Saturday, 10 September 2011

Harsh fines for non-executive independent directors?

I noticed the following article in The Star, July 2, 2011:
http://biz.thestar.com.my/news/story.asp?file=/2011/7/2/business/9005490&sec=business

The writer, Datuk Jeyaraj Ratnaswamy, was chairman of the Audit committee of Golden Plus Holdings Bhd (GPlus), he was reprimanded and fined RM 200,000, the same as all fellow Board members. 

"To subject these directors to such hefty fines and penalties seem rather harsh, more so when they are not in any position to control events, which are mainly the domain of the executives. The members of the audit committee and in particular, the audit committee chairman, are there by reason of a Bursa Malaysia listing requirement. At least one of them must be a member of the Malaysian Institute of Accountants (MIA).
They are only able to play a role of advising at directors’ meetings and/or not approving questionable acts and transactions, but are never in a position to dictate when an act is to be accomplished by the company, for example, the issuance of quarterly financial statements, annual audited financial statements and the like.
These matters are directly under the control of the executives, who if they choose not to comply on a timely basis for whatever reason, leave the non-executive directors with almost little or no choice in being able to ensure timely adherence."

I strongly object to the above opinion. Directors have a fiduciary duty to act in the best interest of the shareholders. It is their obligation to perform their duties and report back to the shareholders or authorities, also in the case that they are not able to do their duty. If they don't do that, and even consistently so, they should be punished severely. Bare in mind that the above Director joined GPlus in 2006.

Here is the link to the reprimands from Bursa Malaysia, dated 22 June 2011:

http://www.bursamalaysia.com/website/bm/media_centre/listing.jsp?mode=date&sel=2011&a=%2Fbm%2Fmedia_centre%2Fmedia_releases%2Fyears%2F2011%2F20110622_184608234.html

"Bursa Securities first issued a directive for GPLUS to appoint a SA (Special Auditor) on 26 August 2008 due to various facts and circumstances including the numerous breaches of the listing requirements at the material time by the company and uncertainty and concern with regards to the management of the business and financial affairs of GPLUS by the provisional liquidator (“PL”) appointed over GPLUS and its subsidiaries on 27 March 2008 vis-a-vis compliance of the listing requirements by GPLUS.

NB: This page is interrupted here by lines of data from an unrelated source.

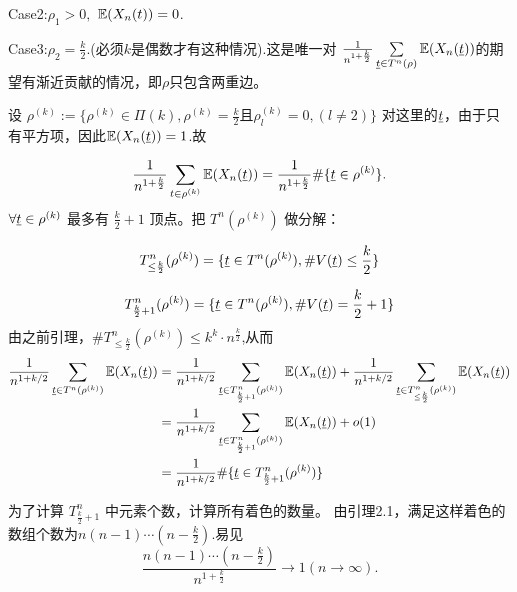 Case2:\( \rho_1 > 0, \) \( \E(X_n(t)) = 0 \).

Case3:\(\rho_2=\frac k2.\)(必须$k$是偶数才有这种情况).这是唯一对
${\frac1{n^{1+\frac{k}{2}}}} \sum\limits_{\t \in T^n(\rho)} \E(X_n(\t))$的期望有渐近贡献的情况，即$\rho$只包含两重边。

设 \( \rho^{(k)} := \{ \rho^{(k)} \in \Pi(k), \rho^{(k)} = \frac{k}{2} \text{且}\rho_l^{(k)} = 0, (l\neq 2) \} \)
对这里的$\t$，由于只有平方项，因此$\E(X_n(\t))=1$.故

\begin{equation*}
\frac{1}{n^{1+\frac{k}{2}}} \sum_{t \in \rho^{(k)}} \E(X_n(\t))=\frac{1}{n^{1+\frac{k}{2}}} \#\{\t\in\rho^{(k)}\}.
\end{equation*}
\(\forall \t \in \rho^{(k)} \) 最多有 \( \frac{k}{2} + 1 \) 顶点。把 \( T^n(\rho^{(k)}) \) 做分解：

\begin{equation*}
T_{\leq \frac{k}{2}}^n (\rho^{(k)}) = \{ \t \in T^n(\rho^{(k)}) , \# V(\t) \leq \frac{k}{2} \}
\end{equation*}

\begin{equation*}
T_{\frac{k}{2}+1}^n (\rho^{(k)}) = \{\t \in T^n(\rho^{(k)}) , \# V(\t) = \frac{k}{2} + 1 \}
\end{equation*}
由之前引理，\(\# T_{\leq \frac{k}{2}}^n (\rho^{(k)}) \leq k^k \cdot n^{\frac{k}{2}}\),从而
\begin{equation*}
    \begin{aligned}
        \frac{1}{n^{1+k/2}}\sum_{\t\in T^n(\rho^{(k)})}\E(X_n(\t))&=\frac{1}{n^{1+k/2}}\sum_{\t\in T_{\frac k2+1}^n(\rho^{(k)})}\E(X_n(\t))+\frac{1}{n^{1+k/2}}\sum_{\t\in T_{\le \frac k2}^n(\rho^{(k)})}\E(X_n(\t))\\
        &=\frac{1}{n^{1+k/2}}\sum_{\t\in T_{\frac k2+1}^n(\rho^{(k)})}\E(X_n(\t))+o(1)\\
        &=\frac{1}{n^{1+k/2}}\#\{\t\in T_{\frac k2+1}^n(\rho^{(k)})\}
    \end{aligned}
\end{equation*}

为了计算 \( T_{\frac{k}{2}+1}^n \) 中元素个数，计算所有着色的数量。
由引理2.1，满足这样着色的数组个数为$n(n-1)\cdots(n-\frac k2)$.易见
\[\frac{n(n-1)\cdots(n-\frac k2)}{n^{1+\frac k2}}\rightarrow 1(n\to \infty).\]
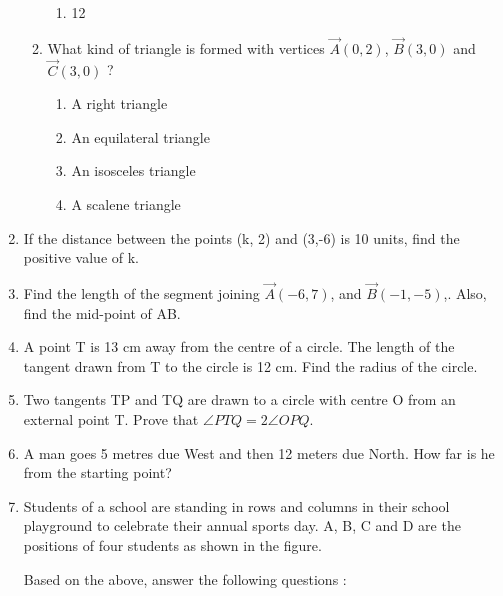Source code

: \documentclass{article}
\begin{document}
\begin{enumerate}
\begin{enumerate}
\begin{enumerate}
				\item 12
			\end{enumerate}
			\item  What kind of triangle is formed with vertices $\vec{A}(0, 2)$, $\vec{B}(3, 0)$ and $\vec{C}(3, 0)$ ? 
			\begin{enumerate}
				\item A right triangle 
				\item An equilateral triangle
				\item An isosceles triangle 
				\item A scalene triangle 
			\end{enumerate}
		\end{enumerate}
		
        \item  If the distance between the points (k, 2) and (3,-6) is 10 units, find the positive value of k. 
			
        \item  Find the length of the segment joining $\vec{A}(-6, 7)$, and $\vec{B}(-1, -5)$,. Also, find the mid-point of AB. 
	
		\item  A point T is 13 cm away from the centre of a circle. The length of the tangent drawn from T to the circle is 12 cm. Find the radius of the circle. 
	
		\item  Two tangents TP and TQ are drawn to a circle with centre O from an external point T. Prove that $\angle PTQ= 2 \angle OPQ$. 

		\item  A man goes 5 metres due West and then 12 meters due North. How far is he from the starting point?

		\item Students of a school are standing in rows and columns in their school playground to celebrate their annual sports day. A, B, C and D are the positions of four students as shown in the figure.
		\begin{center}
		\end{center}
		Based on the above, answer the following questions : 
		

\end{enumerate}
\end{document}
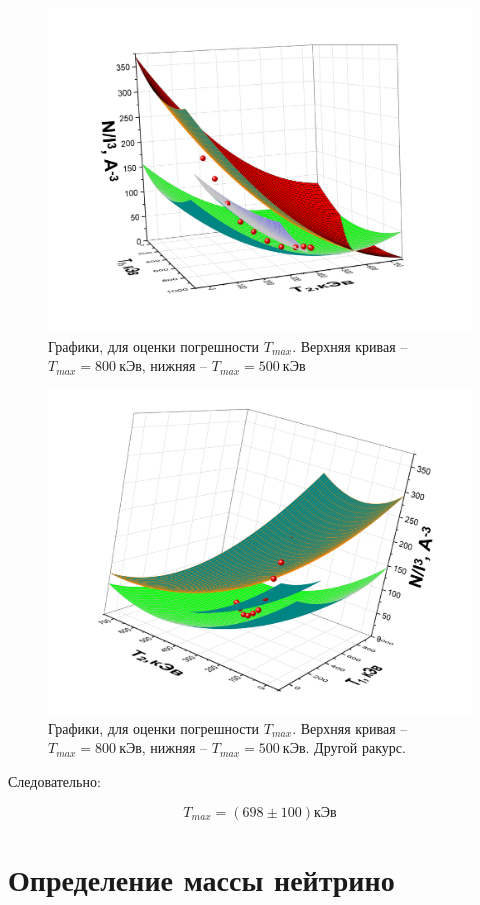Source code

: \documentclass[a4paper,12pt]{article}
\begin{document}
\begin{figure}[h!]
	\centering
	\includegraphics[width=0.8\linewidth]{graph6}
	\caption{Графики, для оценки погрешности $T_{max}$. Верхняя кривая -- $T_{max} = 800 \ кЭв$, нижняя -- $T_{max} = 500 \ кЭв$}
\end{figure}

\begin{figure}[h!]
	\centering
	\includegraphics[width=0.8\linewidth]{graph7}
	\caption{Графики, для оценки погрешности $T_{max}$. Верхняя кривая -- $T_{max} = 800 \ кЭв$, нижняя -- $T_{max} = 500 \ кЭв$. Другой ракурс.}
\end{figure}

\pagebreak

Следовательно:

$$
	T_{max} = (698 \pm 100) кЭв
$$

\section*{Определение массы нейтрино}
\end{document}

Notwithstanding the removal/cessation of the PL on 10 May 2010 and that GPLUS had submitted its outstanding financial statements, Bursa Securities maintained and required compliance of the SA Directives. In this regard, Bursa Securities remained concern of the uncertainty as to the management of business and financial affairs of GPLUS and the financial figures and various items set out in GPLUS’ annual audited accounts for the financial year ended 31 December 2009, particularly pertaining to GPLUS’ subsidiaries in China which contributed more than 99% and 87% of the total revenue and assets of GPLUS Group respectively as at 31 December 2009.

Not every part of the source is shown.